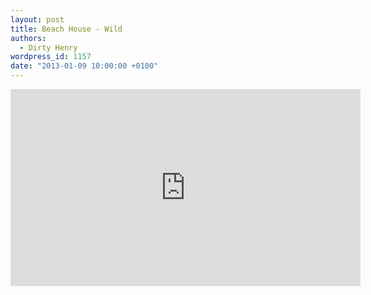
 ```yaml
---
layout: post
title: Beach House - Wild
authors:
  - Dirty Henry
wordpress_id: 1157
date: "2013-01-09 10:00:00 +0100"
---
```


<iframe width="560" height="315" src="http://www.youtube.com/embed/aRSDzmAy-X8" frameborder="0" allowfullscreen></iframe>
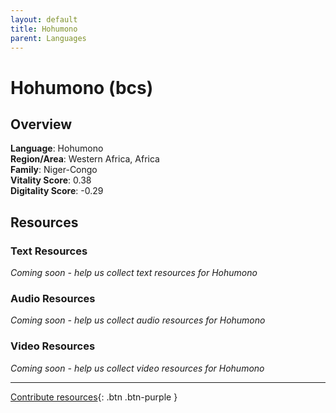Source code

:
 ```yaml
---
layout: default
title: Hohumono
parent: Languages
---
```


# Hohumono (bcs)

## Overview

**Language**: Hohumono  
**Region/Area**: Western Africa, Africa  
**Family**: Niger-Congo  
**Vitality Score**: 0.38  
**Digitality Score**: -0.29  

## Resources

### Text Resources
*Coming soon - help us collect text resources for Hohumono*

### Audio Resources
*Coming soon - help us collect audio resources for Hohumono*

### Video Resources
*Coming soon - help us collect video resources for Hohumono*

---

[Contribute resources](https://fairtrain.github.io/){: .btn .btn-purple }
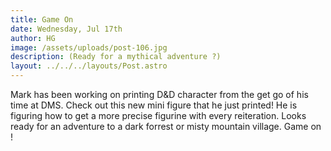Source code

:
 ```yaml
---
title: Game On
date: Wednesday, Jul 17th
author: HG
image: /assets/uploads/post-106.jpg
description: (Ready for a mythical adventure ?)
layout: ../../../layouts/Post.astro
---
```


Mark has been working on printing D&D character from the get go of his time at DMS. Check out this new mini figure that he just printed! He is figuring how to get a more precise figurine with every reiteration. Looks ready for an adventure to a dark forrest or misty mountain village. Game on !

★ ★ ★

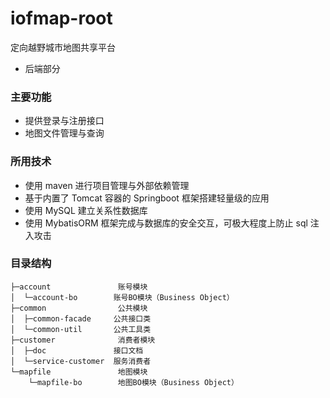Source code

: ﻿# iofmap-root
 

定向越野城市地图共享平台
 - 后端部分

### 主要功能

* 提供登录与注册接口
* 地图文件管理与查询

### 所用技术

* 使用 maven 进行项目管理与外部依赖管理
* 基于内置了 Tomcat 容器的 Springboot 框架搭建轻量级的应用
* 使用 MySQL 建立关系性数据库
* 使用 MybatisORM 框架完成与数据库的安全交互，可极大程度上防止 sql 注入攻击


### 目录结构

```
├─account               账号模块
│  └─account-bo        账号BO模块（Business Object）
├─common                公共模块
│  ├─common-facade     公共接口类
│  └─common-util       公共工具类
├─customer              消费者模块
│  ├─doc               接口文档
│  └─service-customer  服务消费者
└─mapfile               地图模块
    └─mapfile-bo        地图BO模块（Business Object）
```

★ ★ ★

Your task is to find each line in the entries that contains the string "mapfile" and copy it.

└─mapfile               地图模块
    └─mapfile-bo        地图BO模块（Business Object）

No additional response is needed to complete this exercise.